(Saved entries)

^^^^^^^^

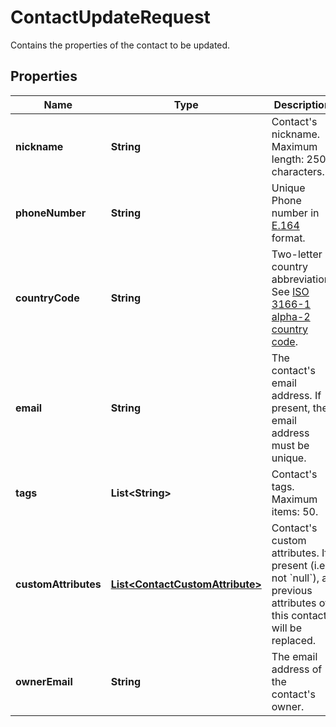 

# ContactUpdateRequest

Contains the properties of the contact to be updated.

## Properties

| Name | Type | Description | Notes |
|------------ | ------------- | ------------- | -------------|
|**nickname** | **String** | Contact&#39;s nickname. Maximum length: 250 characters. |  [optional] |
|**phoneNumber** | **String** | Unique Phone number in [E.164](https://en.wikipedia.org/wiki/E.164) format. |  [optional] |
|**countryCode** | **String** | Two-letter country abbreviation. See [ISO 3166-1 alpha-2 country code](https://en.wikipedia.org/wiki/ISO_3166-1_alpha-2). |  [optional] |
|**email** | **String** | The contact&#39;s email address. If present, the email address must be unique. |  [optional] |
|**tags** | **List&lt;String&gt;** | Contact&#39;s tags. Maximum items: 50. |  [optional] |
|**customAttributes** | [**List&lt;ContactCustomAttribute&gt;**](ContactCustomAttribute.md) | Contact&#39;s custom attributes. If present (i.e., not &#x60;null&#x60;), all previous attributes of this contact will be replaced. |  [optional] |
|**ownerEmail** | **String** | The email address of the contact&#39;s owner. |  [optional] |



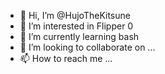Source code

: - 👋 Hi, I’m @HujoTheKitsune
- 👀 I’m interested in Flipper 0
- 🌱 I’m currently learning bash
- 💞️ I’m looking to collaborate on ...
- 📫 How to reach me ...

<!---
HujoTheKitsune/HujoTheKitsune is a ✨ special ✨ repository because its `README.md` (this file) appears on your GitHub profile.
You can click the Preview link to take a look at your changes.
--->

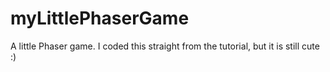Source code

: # myLittlePhaserGame
A little Phaser game.
I coded this straight from the tutorial, but it is still cute :)
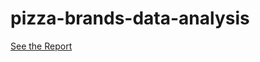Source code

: # pizza-brands-data-analysis
[See the Report](https://www.canva.com/design/DAGXSkBQfYc/hUiQMnY3gg0ERjzkAPc6AQ/edit?utm_content=DAGXSkBQfYc&utm_campaign=designshare&utm_medium=link2&utm_source=sharebutton)
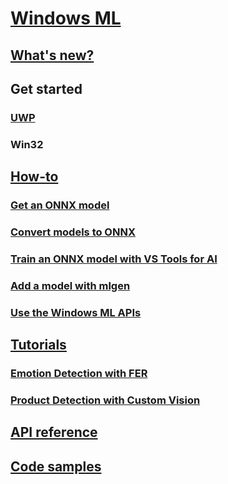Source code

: # [Windows ML](index.md)
## [What's new?](whats-new.md)
## Get started
### [UWP](get-started.md)
### Win32
## [How-to](how-to.md)
### [Get an ONNX model](get-onnx-model.md)
### [Convert models to ONNX](conversion-samples.md)
### [Train an ONNX model with VS Tools for AI](train-ai-model.md)
### [Add a model with mlgen](mlgen.md)
### [Use the Windows ML APIs](winml-api.md)
## [Tutorials](tutorials.md)
### [Emotion Detection with FER](https://docs.microsoft.com/labs/insiderdevtour2018/machinelearning/index?ocid=idt_labs_cta_web2lab_machinelearning&tutorial-step=2)
### [Product Detection with Custom Vision](https://docs.microsoft.com/labs/insiderdevtour2018/machinelearning/index?ocid=idt_labs_cta_web2lab_machinelearning&tutorial-step=4)
## [API reference](https://docs.microsoft.com/uwp/api/windows.ai.machinelearning.preview)
## [Code samples](https://github.com/Microsoft/Windows-Machine-Learning)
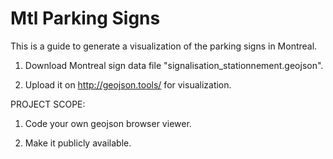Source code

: # Mtl Parking Signs

This is a guide to generate a visualization of the parking signs in Montreal.

1. Download Montreal sign data file "signalisation_stationnement.geojson".

2. Upload it on http://geojson.tools/ for visualization.


PROJECT SCOPE: 
1. Code your own geojson browser viewer. 

2. Make it publicly available.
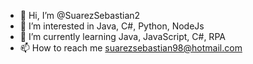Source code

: - 👋 Hi, I’m @SuarezSebastian2
- 👀 I’m interested in Java, C#, Python, NodeJs
- 🌱 I’m currently learning Java, JavaScript, C#, RPA
- 📫 How to reach me suarezsebastian98@hotmail.com

<!---
SuarezSebastian2/SuarezSebastian2 is a ✨ special ✨ repository because its `README.md` (this file) appears on your GitHub profile.
You can click the Preview link to take a look at your change
--->
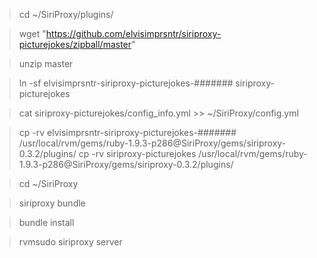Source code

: > cd ~/SiriProxy/plugins/

> wget "https://github.com/elvisimprsntr/siriproxy-picturejokes/zipball/master"

> unzip master

> ln -sf elvisimprsntr-siriproxy-picturejokes-####### siriproxy-picturejokes

> cat siriproxy-picturejokes/config_info.yml >> ~/SiriProxy/config.yml 

> cp -rv elvisimprsntr-siriproxy-picturejokes-####### /usr/local/rvm/gems/ruby-1.9.3-p286@SiriProxy/gems/siriproxy-0.3.2/plugins/
> cp -rv siriproxy-picturejokes /usr/local/rvm/gems/ruby-1.9.3-p286@SiriProxy/gems/siriproxy-0.3.2/plugins/

> cd ~/SiriProxy

> siriproxy bundle

> bundle install

> rvmsudo siriproxy server

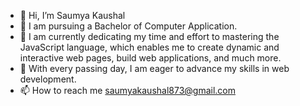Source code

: - 👋 Hi, I’m Saumya Kaushal
- 👀 I am pursuing a Bachelor of Computer Application.
- 🌱 I am currently dedicating my time and effort to mastering the JavaScript language, which enables me to create dynamic and interactive web pages, build web applications, and much more.
- 💞️ With every passing day, I am eager to advance my skills in web development.
- 📫 How to reach me saumyakaushal873@gmail.com 

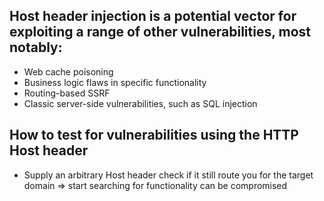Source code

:



## Host header injection is a potential vector for exploiting a range of other vulnerabilities, most notably:
- Web cache poisoning
- Business logic flaws in specific functionality
- Routing-based SSRF
- Classic server-side vulnerabilities, such as SQL injection

## How to test for vulnerabilities using the HTTP Host header
- Supply an arbitrary Host header check if it still route you for the target domain => start searching for functionality can be compromised
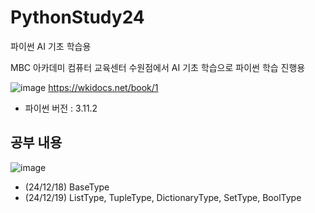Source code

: # PythonStudy24
파이썬 AI 기초 학습용

MBC 아카데미 컴퓨터 교육센터 수원점에서 AI 기초 학습으로 파이썬 학습 진행용

![image](https://github.com/user-attachments/assets/18a29183-16d6-4490-a853-42d7d0ab9ccd)
https://wkidocs.net/book/1

- 파이썬 버전 : 3.11.2

## 공부 내용

![image](https://github.com/user-attachments/assets/11c14d01-59f5-4cf7-864a-796ddf89242e)
- (24/12/18) BaseType
- (24/12/19) ListType, TupleType, DictionaryType, SetType, BoolType

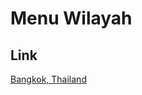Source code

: # Menu Wilayah

## Link

[Bangkok, Thailand](https://github.com/gigit-pemilu/pemilu-2024-99-luar-negeri/tree/main/pileg-dpr/hitung-suara/sub/99-luar-negeri/sub/13-bangkok-thailand/sub/01-bangkok-thailand/sub/0001-bangkok-thailand)

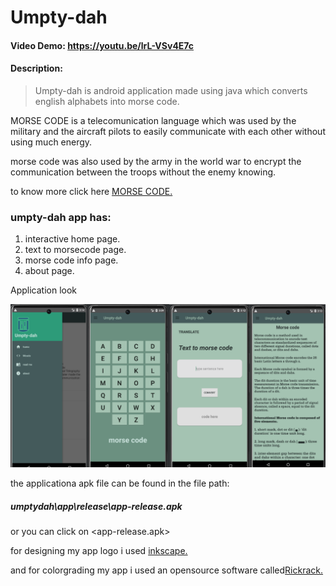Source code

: # Umpty-dah
#### Video Demo:  <https://youtu.be/lrL-VSv4E7c>
#### Description:
 > Umpty-dah is android application made using java which converts english alphabets into morse code.

 MORSE CODE is a telecomunication language which was used by the military and the aircraft pilots to easily communicate with each other without using much energy.

 morse code was also used by the army in the world war to encrypt the communication between the troops without the enemy knowing.

 to know more click here [MORSE CODE.](https://en.wikipedia.org/w/index.php?title=Morse_code&oldid=1145114509)

### umpty-dah app has:
 1. interactive home page.
 2. text to morsecode page.
 3. morse code info page.
 4. about page.

Application look

![application](app.png)

the applicationa apk file can be found in the file path:
##### umptydah\app\release\app-release.apk

or you can click on <app-release.apk>

for designing my app logo i used [inkscape.](https://inkscape.org/)

and for colorgrading my app i used an opensource software called[Rickrack.](https://eigenmiao.com/rickrack/)
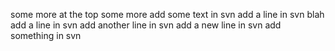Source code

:some more at the top 
some more
add some text in svn
add a line in svn
blah
add a line in svn
add another line in svn
add a new line in svn
add something in svn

^^^^^^^^

Requirement: Sift through the entries and copy every line with "server".

Reply to the exercise:
> rvmsudo siriproxy server
- Classic server-side vulnerabilities, such as SQL injection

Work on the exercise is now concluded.